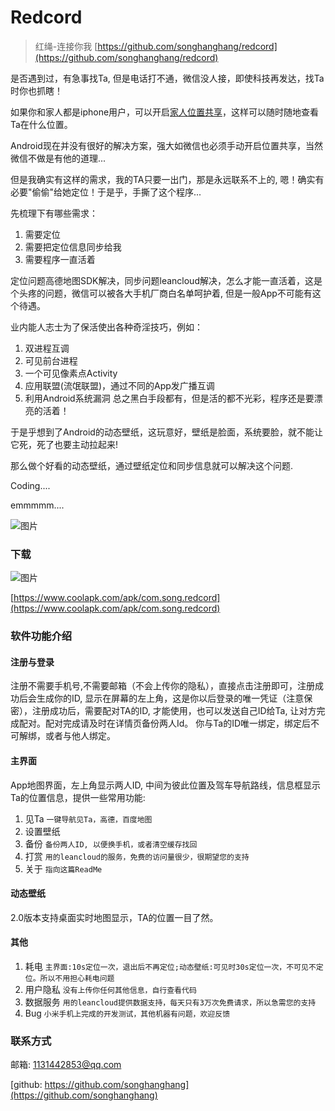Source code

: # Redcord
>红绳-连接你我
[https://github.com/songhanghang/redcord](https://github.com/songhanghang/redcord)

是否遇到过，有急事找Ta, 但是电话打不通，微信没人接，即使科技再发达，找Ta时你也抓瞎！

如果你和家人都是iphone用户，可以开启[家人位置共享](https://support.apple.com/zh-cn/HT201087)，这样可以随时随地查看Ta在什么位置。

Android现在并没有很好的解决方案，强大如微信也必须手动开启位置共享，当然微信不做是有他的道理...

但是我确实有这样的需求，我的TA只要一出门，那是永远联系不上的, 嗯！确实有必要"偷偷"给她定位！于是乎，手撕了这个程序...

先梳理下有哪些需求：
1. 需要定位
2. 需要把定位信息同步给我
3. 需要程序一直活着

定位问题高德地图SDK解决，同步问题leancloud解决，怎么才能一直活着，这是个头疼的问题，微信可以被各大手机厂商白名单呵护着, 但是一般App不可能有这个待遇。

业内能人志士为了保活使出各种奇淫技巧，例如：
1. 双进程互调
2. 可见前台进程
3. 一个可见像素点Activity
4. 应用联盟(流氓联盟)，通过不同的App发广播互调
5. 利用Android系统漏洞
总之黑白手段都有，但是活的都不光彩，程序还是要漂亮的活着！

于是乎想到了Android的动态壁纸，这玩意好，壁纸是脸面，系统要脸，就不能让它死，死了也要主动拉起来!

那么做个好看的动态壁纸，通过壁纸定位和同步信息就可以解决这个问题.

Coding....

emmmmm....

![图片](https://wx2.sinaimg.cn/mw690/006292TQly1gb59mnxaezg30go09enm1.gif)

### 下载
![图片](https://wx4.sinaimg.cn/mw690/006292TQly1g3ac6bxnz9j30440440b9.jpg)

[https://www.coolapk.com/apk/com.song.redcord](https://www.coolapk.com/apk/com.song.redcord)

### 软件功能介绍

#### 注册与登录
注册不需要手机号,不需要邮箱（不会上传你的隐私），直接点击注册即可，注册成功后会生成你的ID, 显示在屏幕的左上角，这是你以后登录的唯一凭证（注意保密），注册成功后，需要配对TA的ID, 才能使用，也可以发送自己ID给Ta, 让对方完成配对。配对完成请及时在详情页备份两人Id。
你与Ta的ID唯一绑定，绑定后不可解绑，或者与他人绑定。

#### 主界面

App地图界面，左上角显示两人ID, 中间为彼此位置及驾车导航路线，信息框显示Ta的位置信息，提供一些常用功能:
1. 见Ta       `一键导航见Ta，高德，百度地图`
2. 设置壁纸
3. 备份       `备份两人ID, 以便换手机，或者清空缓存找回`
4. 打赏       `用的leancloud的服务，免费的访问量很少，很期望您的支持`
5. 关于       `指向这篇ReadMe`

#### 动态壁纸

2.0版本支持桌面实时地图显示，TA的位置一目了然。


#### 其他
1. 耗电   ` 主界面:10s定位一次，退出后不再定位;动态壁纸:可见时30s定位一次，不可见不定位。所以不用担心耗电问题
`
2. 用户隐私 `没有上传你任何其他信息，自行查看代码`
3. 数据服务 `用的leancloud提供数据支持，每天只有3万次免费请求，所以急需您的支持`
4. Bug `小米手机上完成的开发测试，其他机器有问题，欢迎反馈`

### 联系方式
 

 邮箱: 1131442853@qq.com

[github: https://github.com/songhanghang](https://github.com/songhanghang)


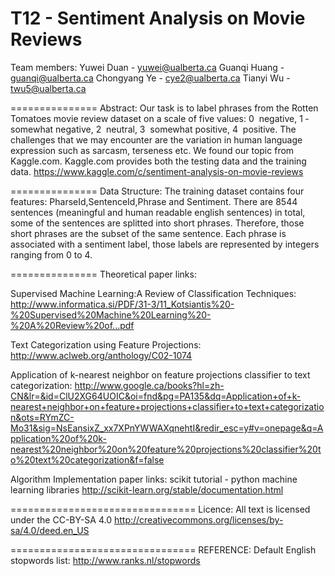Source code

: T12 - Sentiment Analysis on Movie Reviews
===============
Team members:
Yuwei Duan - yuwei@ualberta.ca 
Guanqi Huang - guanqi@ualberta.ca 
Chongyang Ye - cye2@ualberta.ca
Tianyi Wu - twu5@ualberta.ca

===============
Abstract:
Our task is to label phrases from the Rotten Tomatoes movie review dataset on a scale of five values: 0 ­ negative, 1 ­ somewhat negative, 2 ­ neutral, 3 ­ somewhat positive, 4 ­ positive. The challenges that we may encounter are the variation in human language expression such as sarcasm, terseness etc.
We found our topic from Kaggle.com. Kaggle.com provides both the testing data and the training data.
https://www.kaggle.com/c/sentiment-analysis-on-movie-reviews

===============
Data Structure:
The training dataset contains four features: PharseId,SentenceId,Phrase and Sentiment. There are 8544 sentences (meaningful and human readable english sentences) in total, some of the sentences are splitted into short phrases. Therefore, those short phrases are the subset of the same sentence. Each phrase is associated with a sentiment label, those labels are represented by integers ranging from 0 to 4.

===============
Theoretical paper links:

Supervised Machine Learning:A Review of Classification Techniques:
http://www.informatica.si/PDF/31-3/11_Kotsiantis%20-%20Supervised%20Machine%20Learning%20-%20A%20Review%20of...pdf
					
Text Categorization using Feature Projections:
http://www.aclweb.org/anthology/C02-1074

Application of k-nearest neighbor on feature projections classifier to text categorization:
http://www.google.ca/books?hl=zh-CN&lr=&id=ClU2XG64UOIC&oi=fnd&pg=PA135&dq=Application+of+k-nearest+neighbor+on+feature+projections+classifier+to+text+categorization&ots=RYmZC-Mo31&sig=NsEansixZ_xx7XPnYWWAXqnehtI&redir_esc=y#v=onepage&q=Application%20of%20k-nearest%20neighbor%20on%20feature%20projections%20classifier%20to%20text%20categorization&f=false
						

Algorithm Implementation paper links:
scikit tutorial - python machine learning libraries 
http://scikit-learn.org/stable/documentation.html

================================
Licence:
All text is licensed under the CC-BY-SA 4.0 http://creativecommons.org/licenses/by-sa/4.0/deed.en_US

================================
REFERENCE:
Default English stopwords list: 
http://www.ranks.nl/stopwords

...

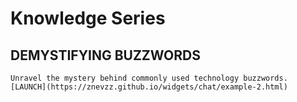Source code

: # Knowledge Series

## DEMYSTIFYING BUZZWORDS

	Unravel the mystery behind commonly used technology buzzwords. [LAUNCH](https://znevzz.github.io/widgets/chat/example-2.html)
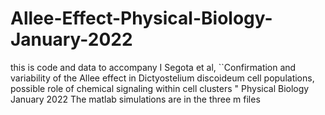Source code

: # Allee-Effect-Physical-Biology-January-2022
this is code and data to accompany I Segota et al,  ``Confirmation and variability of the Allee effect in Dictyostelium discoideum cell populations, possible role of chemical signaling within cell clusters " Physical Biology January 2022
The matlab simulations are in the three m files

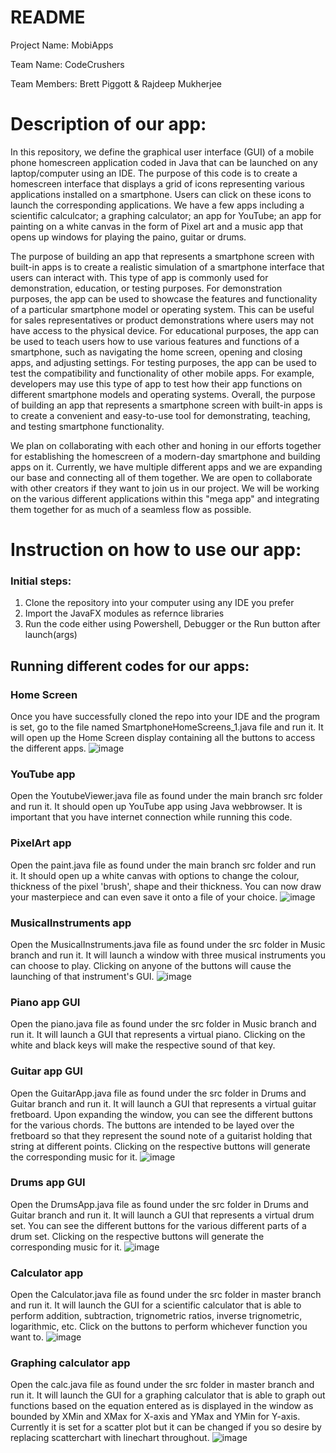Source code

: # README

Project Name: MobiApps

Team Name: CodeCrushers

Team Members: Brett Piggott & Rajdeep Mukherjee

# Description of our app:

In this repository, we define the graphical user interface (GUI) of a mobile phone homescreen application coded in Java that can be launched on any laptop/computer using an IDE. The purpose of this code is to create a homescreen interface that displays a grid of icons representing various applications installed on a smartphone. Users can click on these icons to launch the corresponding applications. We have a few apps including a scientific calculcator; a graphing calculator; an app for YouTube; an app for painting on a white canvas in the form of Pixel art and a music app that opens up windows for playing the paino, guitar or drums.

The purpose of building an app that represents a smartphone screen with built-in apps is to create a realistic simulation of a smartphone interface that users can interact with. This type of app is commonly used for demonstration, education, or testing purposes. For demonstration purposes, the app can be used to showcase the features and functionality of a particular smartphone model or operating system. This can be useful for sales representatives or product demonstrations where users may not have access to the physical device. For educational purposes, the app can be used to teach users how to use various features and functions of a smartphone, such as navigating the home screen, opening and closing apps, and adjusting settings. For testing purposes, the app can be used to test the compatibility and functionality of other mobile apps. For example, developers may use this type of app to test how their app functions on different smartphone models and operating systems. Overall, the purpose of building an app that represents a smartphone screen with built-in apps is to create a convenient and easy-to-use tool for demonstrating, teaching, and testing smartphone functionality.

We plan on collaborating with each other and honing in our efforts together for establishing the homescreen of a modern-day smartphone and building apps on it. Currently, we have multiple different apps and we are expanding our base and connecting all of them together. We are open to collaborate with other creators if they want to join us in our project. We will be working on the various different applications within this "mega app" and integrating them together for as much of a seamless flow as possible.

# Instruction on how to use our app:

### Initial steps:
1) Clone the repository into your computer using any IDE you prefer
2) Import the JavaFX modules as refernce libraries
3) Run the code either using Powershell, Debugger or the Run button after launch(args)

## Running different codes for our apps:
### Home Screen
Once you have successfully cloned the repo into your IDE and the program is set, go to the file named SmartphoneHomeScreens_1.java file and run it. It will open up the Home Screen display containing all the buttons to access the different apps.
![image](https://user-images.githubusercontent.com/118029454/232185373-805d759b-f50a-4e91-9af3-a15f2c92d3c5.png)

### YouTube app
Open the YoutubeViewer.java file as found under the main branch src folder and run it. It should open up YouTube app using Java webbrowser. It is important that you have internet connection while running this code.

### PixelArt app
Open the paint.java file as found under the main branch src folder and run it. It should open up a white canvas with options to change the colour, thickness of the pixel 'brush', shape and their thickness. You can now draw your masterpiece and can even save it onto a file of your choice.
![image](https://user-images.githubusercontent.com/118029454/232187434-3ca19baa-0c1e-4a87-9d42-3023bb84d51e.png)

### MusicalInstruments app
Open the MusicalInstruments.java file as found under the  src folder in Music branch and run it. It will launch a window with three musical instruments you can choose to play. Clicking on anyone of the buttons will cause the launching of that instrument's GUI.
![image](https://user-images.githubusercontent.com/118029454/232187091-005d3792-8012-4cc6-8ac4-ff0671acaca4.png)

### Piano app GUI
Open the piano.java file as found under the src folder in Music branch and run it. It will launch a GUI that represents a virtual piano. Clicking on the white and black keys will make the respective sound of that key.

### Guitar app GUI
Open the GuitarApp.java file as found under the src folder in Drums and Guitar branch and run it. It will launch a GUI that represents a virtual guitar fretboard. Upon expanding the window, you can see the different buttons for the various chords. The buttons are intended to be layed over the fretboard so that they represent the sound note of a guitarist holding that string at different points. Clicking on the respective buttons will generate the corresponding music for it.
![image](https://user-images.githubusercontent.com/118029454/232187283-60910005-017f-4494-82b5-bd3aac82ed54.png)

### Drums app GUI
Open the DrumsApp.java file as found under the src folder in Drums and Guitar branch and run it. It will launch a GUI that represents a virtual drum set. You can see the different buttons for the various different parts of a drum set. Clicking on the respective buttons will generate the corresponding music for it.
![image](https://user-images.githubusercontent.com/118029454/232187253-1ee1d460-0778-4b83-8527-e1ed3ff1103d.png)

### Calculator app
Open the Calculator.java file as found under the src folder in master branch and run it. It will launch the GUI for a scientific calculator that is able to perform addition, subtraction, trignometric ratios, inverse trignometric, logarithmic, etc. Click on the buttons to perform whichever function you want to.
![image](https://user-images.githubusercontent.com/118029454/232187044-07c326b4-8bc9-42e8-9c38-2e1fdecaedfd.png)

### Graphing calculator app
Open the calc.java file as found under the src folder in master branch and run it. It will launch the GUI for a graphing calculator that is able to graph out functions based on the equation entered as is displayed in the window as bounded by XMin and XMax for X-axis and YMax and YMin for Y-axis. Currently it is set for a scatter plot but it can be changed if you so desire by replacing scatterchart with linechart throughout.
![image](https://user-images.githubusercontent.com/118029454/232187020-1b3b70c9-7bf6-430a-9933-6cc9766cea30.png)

▶ [Requirement] What lines in the material include the string "January"? Pull each one out.

▶ [Your solution]
: # Allee-Effect-Physical-Biology-January-2022
this is code and data to accompany I Segota et al,  ``Confirmation and variability of the Allee effect in Dictyostelium discoideum cell populations, possible role of chemical signaling within cell clusters " Physical Biology January 2022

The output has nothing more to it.